[Exercise brief] In the entries below, the word "principalTag" appears on some lines. Copy each of those lines.

[Collected data]
════════════════

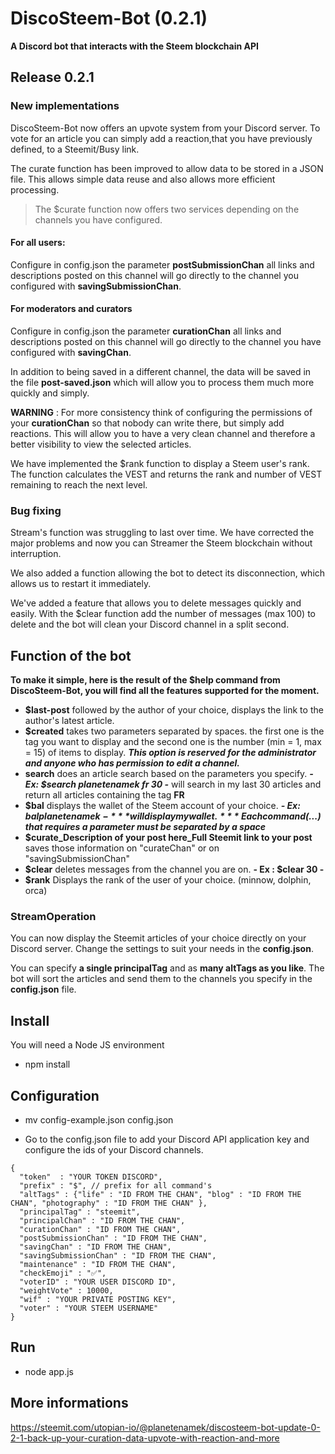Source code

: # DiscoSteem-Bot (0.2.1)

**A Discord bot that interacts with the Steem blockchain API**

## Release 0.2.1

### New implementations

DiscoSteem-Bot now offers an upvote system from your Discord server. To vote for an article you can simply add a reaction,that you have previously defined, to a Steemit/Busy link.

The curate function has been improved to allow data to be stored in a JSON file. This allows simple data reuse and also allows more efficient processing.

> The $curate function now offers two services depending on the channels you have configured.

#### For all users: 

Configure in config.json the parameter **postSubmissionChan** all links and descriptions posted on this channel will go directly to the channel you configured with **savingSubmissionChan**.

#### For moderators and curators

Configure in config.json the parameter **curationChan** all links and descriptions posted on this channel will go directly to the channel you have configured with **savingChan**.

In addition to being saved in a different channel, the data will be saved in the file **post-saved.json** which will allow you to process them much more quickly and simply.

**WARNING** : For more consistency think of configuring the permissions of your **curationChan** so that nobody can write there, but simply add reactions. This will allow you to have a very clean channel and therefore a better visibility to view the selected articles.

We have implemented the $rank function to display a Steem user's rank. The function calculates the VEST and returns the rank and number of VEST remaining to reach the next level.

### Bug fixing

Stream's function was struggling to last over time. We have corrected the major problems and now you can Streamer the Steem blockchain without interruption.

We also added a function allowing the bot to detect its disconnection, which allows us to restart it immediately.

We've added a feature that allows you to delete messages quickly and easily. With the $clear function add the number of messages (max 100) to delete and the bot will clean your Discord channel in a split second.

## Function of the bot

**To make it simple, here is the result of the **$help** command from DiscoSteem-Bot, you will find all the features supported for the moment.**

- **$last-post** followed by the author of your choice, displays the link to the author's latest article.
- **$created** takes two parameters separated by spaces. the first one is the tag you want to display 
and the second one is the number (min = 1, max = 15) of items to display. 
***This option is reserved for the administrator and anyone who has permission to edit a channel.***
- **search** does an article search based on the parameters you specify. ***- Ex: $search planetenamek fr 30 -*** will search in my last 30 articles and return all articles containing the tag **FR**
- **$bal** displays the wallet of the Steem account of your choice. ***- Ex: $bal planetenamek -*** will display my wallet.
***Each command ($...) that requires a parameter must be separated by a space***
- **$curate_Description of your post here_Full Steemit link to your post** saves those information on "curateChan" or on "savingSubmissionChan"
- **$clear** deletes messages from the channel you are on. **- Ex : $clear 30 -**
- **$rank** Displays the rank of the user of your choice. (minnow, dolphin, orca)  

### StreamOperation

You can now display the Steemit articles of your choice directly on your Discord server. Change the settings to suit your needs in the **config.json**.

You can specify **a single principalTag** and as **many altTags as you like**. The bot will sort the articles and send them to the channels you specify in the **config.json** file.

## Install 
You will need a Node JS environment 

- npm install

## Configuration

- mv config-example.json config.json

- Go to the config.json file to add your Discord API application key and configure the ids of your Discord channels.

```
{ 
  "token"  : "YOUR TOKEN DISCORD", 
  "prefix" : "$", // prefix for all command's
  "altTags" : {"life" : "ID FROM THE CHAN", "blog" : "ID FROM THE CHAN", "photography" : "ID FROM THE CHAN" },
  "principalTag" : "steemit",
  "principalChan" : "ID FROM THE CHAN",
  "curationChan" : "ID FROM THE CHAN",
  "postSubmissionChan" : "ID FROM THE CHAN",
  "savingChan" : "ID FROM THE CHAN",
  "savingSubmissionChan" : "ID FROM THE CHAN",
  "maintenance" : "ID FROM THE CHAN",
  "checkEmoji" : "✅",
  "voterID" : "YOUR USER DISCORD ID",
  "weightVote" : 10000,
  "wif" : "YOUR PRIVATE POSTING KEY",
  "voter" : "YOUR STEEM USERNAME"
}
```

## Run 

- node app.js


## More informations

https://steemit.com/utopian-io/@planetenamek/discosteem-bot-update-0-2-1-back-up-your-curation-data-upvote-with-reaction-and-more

════════════════

[Answer below]
You can specify **a single principalTag** and as **many altTags as you like**. The bot will sort the articles and send them to the channels you specify in the **config.json** file.
  "principalTag" : "steemit",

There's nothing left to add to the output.